**Task**
Only the lines that hold the word "statue" are wanted from this listing.

Data section start

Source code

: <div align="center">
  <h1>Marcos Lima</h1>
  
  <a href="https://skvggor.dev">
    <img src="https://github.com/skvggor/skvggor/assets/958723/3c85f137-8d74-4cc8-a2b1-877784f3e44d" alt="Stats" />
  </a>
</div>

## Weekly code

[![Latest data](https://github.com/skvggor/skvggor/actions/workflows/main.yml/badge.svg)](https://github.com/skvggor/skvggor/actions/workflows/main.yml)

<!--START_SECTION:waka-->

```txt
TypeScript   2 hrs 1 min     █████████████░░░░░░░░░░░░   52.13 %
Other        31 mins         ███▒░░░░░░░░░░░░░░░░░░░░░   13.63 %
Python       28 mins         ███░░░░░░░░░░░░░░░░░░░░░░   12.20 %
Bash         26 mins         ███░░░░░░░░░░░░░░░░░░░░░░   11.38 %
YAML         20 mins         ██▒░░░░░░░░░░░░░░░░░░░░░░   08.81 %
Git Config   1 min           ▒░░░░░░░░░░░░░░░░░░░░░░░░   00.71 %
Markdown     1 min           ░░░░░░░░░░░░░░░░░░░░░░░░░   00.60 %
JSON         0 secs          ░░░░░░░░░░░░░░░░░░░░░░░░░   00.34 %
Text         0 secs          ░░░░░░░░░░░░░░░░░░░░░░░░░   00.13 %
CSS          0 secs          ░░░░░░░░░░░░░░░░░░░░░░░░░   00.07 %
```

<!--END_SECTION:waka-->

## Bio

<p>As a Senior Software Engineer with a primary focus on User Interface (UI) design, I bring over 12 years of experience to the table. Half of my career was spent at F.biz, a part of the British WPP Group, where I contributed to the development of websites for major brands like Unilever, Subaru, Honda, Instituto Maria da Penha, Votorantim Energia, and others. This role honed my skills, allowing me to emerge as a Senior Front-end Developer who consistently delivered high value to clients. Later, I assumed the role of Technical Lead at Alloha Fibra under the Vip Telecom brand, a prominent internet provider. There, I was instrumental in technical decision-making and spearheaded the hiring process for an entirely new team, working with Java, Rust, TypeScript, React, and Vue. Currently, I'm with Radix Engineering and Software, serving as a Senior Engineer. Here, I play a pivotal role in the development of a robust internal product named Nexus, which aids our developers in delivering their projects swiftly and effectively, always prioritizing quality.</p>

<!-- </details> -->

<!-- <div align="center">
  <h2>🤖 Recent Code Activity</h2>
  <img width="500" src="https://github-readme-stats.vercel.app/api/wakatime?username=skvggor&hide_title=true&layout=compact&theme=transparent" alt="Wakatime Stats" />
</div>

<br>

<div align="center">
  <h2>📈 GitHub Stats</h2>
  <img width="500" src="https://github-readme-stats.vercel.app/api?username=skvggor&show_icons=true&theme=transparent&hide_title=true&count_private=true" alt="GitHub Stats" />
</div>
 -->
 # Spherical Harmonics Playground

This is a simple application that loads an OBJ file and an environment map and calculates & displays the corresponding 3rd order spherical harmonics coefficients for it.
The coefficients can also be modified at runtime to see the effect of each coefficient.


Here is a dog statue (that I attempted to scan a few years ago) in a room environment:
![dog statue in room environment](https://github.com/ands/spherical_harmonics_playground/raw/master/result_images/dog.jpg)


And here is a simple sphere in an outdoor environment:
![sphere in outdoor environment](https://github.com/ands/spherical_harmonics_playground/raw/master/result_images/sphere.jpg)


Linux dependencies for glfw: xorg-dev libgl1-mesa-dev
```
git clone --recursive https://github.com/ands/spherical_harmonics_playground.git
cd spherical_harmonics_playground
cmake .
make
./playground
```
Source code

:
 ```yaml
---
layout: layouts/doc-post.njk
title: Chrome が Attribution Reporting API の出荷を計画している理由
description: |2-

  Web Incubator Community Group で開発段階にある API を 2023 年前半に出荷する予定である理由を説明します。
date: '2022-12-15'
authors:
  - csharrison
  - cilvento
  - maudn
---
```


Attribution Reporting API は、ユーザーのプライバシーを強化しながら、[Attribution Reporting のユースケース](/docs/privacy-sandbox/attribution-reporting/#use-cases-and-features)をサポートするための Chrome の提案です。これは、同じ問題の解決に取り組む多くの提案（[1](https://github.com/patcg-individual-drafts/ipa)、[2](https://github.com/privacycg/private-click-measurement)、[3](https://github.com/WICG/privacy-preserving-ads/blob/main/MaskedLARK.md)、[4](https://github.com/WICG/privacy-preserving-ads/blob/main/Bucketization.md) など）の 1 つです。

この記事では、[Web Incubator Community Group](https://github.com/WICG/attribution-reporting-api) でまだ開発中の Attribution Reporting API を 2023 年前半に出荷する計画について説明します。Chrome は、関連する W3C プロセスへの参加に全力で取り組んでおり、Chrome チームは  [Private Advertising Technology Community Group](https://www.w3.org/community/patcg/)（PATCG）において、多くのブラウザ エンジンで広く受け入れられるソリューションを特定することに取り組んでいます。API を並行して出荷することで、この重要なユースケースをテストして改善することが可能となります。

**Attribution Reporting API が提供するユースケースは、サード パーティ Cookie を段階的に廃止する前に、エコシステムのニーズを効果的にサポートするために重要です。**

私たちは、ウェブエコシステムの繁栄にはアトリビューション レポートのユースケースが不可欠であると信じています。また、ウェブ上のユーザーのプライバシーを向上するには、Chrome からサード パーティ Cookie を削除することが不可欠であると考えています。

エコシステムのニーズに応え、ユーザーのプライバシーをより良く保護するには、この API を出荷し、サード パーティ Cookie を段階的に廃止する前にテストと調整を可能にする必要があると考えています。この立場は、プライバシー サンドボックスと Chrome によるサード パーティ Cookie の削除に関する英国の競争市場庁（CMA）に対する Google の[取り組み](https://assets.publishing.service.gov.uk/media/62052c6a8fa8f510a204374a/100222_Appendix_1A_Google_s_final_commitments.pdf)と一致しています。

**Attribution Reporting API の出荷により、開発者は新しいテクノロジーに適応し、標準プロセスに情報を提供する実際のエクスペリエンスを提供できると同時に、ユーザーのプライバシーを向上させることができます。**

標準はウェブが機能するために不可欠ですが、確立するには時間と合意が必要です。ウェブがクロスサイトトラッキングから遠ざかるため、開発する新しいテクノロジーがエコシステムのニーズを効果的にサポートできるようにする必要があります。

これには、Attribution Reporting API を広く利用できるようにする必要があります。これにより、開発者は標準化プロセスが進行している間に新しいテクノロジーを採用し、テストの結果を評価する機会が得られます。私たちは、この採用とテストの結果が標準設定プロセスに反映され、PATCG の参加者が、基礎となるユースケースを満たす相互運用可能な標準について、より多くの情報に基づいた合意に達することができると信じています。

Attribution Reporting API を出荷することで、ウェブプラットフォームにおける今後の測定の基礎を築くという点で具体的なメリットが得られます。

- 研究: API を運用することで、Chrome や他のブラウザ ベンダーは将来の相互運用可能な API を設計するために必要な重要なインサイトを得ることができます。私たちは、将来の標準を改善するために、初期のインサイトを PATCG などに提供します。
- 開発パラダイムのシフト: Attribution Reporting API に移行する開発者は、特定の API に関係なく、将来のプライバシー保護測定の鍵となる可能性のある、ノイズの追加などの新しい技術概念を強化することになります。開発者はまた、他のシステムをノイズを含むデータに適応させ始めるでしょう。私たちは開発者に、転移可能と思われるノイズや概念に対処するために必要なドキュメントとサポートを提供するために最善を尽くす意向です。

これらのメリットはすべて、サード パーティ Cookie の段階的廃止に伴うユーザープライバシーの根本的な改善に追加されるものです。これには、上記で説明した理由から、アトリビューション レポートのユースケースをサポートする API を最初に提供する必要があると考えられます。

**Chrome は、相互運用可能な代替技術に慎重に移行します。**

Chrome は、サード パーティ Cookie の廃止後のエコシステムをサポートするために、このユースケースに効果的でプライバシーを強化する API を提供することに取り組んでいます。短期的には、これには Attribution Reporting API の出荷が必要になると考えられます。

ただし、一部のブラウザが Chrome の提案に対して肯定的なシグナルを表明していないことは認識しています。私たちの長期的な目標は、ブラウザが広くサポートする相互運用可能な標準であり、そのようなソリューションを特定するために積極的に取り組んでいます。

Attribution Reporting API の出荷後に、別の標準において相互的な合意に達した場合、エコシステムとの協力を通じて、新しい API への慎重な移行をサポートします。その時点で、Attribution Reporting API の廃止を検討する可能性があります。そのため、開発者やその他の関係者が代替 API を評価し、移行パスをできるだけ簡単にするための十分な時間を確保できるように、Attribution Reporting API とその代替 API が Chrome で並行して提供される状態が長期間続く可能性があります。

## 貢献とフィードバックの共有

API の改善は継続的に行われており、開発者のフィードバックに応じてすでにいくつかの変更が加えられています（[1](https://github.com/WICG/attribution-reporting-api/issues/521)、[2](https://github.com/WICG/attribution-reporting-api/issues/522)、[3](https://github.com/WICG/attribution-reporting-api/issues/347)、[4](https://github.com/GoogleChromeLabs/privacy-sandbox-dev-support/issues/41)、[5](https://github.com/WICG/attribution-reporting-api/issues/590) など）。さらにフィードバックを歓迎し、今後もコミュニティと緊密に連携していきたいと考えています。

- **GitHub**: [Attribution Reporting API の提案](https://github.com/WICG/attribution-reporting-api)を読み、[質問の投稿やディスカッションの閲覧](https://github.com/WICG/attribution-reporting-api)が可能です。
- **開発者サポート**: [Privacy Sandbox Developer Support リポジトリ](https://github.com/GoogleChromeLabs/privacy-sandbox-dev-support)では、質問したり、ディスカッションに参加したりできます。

Data section end

**Answer to this problem**
Here is a dog statue (that I attempted to scan a few years ago) in a room environment:
![dog statue in room environment](https://github.com/ands/spherical_harmonics_playground/raw/master/result_images/dog.jpg)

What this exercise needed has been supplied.